Его матовый лоб блестел от жары, проникающей с улицы, челка слиплась на нем, мокрая от пота. Я вдруг вспомнила день, когда он пришел ко мне в больницу – такой же мокрый, вспотевший, разгоряченный на жаре. Я погладила его по лбу, откинув волосы назад, как он сам бы сделал, если бы только был в сознании.
– А помнишь, я лежала в больнице с воспалением легких, почти уже выздоровевшая, и ты ко мне пришел? Тогда было жарко примерно как сегодня. Ты пришел как раз в тот момент, когда я решила покачать пресс. Я еще увидела тебя вверх ногами и подумала: «О, боже. Он пришел ко мне!» Ты себе представить не можешь, как я была рада тебя видеть. Мы еще пошли прогуляться на улицу – ты меня подбил уйти без разрешения. Потом мы разговаривали о теме научного доклада, ели мороженое. Ты обляпался, – я усмехнулась и прижала книжку к груди, – а я вытирала твои брюки салфеткой. Весело было, когда я еще понятия не имела, что ты ко мне на самом деле испытывал.

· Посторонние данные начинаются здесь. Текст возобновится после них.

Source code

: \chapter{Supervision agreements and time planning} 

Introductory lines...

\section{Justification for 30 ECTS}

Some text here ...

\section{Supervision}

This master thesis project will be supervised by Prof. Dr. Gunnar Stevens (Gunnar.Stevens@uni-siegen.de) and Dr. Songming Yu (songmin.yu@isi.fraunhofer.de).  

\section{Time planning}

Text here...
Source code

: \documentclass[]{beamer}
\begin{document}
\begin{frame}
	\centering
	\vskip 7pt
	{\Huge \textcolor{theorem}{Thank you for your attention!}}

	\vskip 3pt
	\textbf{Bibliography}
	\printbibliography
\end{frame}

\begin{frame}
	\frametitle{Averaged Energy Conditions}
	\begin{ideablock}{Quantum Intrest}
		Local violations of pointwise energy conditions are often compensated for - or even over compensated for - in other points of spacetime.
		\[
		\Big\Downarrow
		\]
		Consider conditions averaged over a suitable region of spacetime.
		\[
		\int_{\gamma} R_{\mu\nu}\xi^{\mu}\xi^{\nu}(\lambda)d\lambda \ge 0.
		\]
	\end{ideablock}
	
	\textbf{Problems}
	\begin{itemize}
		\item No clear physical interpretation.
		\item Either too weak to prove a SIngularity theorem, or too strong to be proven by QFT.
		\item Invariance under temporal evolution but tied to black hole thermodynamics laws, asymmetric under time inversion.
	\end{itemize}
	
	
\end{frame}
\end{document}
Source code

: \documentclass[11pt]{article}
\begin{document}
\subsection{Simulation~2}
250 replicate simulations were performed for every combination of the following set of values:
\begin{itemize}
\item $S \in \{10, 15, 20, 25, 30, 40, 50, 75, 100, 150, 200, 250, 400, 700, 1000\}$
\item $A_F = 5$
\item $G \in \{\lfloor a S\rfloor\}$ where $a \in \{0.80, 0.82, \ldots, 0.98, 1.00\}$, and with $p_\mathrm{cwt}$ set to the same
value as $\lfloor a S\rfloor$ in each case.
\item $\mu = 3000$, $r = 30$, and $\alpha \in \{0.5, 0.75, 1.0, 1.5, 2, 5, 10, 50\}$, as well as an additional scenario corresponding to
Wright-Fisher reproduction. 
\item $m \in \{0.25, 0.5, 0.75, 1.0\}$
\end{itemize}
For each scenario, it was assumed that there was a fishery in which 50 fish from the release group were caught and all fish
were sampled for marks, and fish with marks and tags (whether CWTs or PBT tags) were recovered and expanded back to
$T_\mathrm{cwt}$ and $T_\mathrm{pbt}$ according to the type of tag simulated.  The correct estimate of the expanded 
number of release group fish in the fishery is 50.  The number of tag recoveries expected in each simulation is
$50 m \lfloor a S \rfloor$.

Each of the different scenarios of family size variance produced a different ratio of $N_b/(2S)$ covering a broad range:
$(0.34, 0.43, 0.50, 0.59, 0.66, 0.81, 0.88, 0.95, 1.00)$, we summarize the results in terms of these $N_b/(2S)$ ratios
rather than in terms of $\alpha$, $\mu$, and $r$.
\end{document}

Разговаривая с Костей, я смотрела только на него, точнее, ему в переносицу. Я каждый миг, клянусь богом, после каждого сказанного слова все эти дни, что навещала его, ждала, верила и надеялась, что он откроет глаза. Костя молчал. Костя не приходил в себя. Костя не открывал глаза. Неужели он не хотел этого точно так же, как я? Неужели он не чувствовал меня рядом и не боролся?